Read more from him on this topic HERE

The number-two trend from Innova’s research must also be prioritized. It’s “nurturing nature” and is all about sustainability and reducing food waste. Being plant-based is not enough for shoppers to think they are doing the planet good. 

I had the opportunity to attend a media event this week at Fornino in Greenpoint, Brooklyn, to kick off a two-week “Waste Not, Want More” culinary event. You can read more HERE in an article titled “The future of menus includes upcycled ingredients” in Food Business News

The event was where Spare Starter made its debut. Spare Starter is a versatile value-added culinary ingredient made with six vegetables and a proprietary spice blend. It includes parts of vegetables, such as leaves and stalks, which are nutritious but more typically trimmed and discarded. It was developed by two brothers who founded The Spare Food Co., New York, which produces Spare Tonic, a climate-friendly probiotic sparkling beverage made with upcycled whey. (Pictured at beginning of blog.)

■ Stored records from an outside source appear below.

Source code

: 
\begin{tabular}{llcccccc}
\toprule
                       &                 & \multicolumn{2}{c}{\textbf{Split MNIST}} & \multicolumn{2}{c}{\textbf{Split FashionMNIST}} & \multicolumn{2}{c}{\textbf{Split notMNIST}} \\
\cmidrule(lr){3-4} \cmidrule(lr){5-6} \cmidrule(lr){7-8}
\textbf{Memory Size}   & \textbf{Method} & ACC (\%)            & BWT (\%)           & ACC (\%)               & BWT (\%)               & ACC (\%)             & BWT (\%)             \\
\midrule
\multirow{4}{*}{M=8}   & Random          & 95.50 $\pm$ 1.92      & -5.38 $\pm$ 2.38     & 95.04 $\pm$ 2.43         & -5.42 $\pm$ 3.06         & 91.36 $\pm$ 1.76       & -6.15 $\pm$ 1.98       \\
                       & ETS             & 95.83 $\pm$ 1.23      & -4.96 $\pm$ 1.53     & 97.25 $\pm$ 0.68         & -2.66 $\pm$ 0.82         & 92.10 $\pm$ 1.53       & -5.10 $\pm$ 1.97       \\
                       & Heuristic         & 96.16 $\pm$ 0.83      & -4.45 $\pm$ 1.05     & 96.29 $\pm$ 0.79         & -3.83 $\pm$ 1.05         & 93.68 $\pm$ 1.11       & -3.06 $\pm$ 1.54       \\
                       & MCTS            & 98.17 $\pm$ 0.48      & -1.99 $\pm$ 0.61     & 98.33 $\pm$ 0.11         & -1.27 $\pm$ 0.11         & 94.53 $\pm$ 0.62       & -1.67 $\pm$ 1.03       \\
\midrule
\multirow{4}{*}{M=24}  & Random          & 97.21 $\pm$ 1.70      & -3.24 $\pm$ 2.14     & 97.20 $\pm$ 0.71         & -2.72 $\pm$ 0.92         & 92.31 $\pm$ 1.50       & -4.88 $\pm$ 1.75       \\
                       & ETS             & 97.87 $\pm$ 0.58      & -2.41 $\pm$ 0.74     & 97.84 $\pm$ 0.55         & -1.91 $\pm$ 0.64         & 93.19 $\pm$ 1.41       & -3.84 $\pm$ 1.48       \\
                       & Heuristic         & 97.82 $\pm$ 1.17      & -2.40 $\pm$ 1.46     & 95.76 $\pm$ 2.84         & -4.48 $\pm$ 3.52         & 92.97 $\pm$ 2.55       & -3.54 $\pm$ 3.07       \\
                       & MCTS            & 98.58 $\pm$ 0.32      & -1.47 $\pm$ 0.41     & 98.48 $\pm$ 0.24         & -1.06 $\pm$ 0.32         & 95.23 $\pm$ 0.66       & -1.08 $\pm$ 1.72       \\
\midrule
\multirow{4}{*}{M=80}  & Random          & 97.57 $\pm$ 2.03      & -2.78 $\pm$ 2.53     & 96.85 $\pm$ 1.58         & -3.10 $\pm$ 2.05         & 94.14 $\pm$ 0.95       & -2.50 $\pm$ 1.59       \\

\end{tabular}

Ingredients matter. And reducing food waste is a priority for shoppers. 

At SupplySide West a few weeks ago, Amanda Hartt, senior manager for NEXT Data and Insights at New Hope Network, shared research showing that “concern for food waste resonates across all generations. [Consumers] look to brands that mitigate reducing waste in their supply chain.”

Reducing food waste also factors in the value of the purchase. This is especially true during these inflationary times when shoppers are watching their finances. Brands need to engage shoppers to explain the value products bring to the table.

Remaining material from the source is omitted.